On Wed, May 25, 2011 at 4:18 PM, Stéphane Guedon <stephane@22decembre.eu> wrote:
On Wednesday 25 May 2011 14:04:17 Vladimir Rusinov wrote:
> On Wed, May 25, 2011 at 3:34 PM, Stéphane Guedon
<stephane@22decembre.eu>wrote:
> > I read the apache2 doc, and I don't really know the principes of mpm.
> > Worker,
> > prefork... Don't understand really ! :(
>
> Ok, than in order to explain (or suggest books/articles) we need to know:
> Do you understand basic architecture concepts of multi-process network
> server?
> Do you understand what fork() is?

The only thing in this subject I have understood (I think, not sure... :) ) is
that apache start few child processes and it's this processes that respond to
requests.
 
Yep, this is correct.

Classic architecture of network server is a follows:
main process listens on network address, and when there is new client connection, it creates new child process (using fork() system call, which just duplicates process) or thread. Child process works with this new connection, while main continues to wait for next connection. So it is possible to process number of requests at the same time.
Apache (and many other web server) behaves and the same way, but it somewhat smarter: it maintains pool of processes, so there is no need to do fork() for each connection - fork might be quite expensive. This behavior called prefork, and it is being implemeted by prefork mpm, where mpm stands for 'multiprocessing module'.

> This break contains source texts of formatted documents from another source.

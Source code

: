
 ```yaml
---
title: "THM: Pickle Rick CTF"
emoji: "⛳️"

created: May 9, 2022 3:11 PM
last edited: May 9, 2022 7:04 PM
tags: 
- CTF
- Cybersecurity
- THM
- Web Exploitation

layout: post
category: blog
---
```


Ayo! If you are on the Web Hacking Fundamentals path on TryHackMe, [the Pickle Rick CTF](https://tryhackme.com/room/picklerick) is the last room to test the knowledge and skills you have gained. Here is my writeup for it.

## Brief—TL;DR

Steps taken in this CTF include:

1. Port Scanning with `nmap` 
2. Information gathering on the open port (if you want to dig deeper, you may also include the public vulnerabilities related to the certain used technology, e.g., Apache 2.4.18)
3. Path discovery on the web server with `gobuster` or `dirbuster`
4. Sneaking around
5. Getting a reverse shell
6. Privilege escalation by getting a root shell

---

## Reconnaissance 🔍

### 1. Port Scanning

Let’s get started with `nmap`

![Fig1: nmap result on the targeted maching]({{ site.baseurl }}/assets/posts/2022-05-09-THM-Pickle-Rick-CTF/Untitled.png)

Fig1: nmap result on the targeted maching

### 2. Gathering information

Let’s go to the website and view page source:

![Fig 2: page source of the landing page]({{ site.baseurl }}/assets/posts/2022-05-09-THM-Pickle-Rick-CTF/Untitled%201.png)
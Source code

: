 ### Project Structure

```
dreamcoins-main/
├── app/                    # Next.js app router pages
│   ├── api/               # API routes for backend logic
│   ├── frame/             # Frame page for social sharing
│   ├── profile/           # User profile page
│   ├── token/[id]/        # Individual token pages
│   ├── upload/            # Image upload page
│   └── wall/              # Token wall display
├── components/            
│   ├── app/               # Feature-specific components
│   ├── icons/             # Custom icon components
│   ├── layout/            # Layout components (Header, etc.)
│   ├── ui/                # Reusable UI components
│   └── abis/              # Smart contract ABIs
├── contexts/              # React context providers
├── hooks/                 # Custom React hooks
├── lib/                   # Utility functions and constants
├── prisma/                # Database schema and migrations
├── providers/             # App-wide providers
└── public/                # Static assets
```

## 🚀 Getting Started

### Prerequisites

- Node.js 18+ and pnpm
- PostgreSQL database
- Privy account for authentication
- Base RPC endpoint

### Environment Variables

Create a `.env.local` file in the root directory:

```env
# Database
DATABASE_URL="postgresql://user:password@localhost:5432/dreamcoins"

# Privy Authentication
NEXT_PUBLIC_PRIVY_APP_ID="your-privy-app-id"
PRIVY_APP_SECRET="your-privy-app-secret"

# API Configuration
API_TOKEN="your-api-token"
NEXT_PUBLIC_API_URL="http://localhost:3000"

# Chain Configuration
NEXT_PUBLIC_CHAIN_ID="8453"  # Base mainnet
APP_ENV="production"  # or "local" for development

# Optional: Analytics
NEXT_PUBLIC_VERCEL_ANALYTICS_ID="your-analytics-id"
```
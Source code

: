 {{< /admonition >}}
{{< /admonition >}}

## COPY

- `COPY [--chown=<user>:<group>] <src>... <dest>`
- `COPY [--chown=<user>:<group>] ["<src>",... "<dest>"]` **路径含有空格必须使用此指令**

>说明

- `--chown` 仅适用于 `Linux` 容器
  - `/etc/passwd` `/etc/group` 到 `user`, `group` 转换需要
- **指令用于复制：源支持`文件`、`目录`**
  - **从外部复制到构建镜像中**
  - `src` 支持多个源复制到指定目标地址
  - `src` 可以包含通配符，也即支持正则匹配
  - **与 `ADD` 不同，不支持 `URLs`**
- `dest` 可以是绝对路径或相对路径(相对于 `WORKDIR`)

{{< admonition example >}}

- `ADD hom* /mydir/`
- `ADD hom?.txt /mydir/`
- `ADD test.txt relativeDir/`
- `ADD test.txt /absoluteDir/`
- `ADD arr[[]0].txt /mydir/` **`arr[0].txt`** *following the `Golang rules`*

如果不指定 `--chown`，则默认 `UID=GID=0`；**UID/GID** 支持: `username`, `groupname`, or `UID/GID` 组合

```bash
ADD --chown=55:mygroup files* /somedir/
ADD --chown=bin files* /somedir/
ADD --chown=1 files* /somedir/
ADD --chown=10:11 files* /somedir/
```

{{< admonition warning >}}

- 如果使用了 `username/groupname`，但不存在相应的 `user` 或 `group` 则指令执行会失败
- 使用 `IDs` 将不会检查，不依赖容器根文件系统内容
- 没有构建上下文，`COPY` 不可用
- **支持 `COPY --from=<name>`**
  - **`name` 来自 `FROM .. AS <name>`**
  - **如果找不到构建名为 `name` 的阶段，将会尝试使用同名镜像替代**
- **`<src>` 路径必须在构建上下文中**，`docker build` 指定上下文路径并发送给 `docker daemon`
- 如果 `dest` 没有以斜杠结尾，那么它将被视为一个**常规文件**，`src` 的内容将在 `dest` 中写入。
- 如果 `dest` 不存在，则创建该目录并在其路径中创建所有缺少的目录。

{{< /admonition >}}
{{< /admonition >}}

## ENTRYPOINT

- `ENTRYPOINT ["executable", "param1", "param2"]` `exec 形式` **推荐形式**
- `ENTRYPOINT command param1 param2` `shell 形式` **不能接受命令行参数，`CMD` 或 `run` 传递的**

There are other mpms exists as well: 'worker', which is basically the same as perfork, but it operates with threads, not with processes.
Thread is lighter (it is 'lightweight process'), it shares memory with other threads, it's faster to create and it have less overhead. But since all threads of the process have access to whole process memory, error in one thread could break other threads and cause whole process to die. This is usually not happens in stable environments, but it could happen for example with apache+mod_php+some exotic untested extension.

HTH

Yes, I am not skilled, but said it earlier, and I think of myself quite
courageous to get into Linux and Apache adventure without this knowledges...
:)

Good luck!
I could also suggest to read some articles/books about network programming. Good book is 'UNIX Network Programming' by Richard Stevens, but it could be overkill.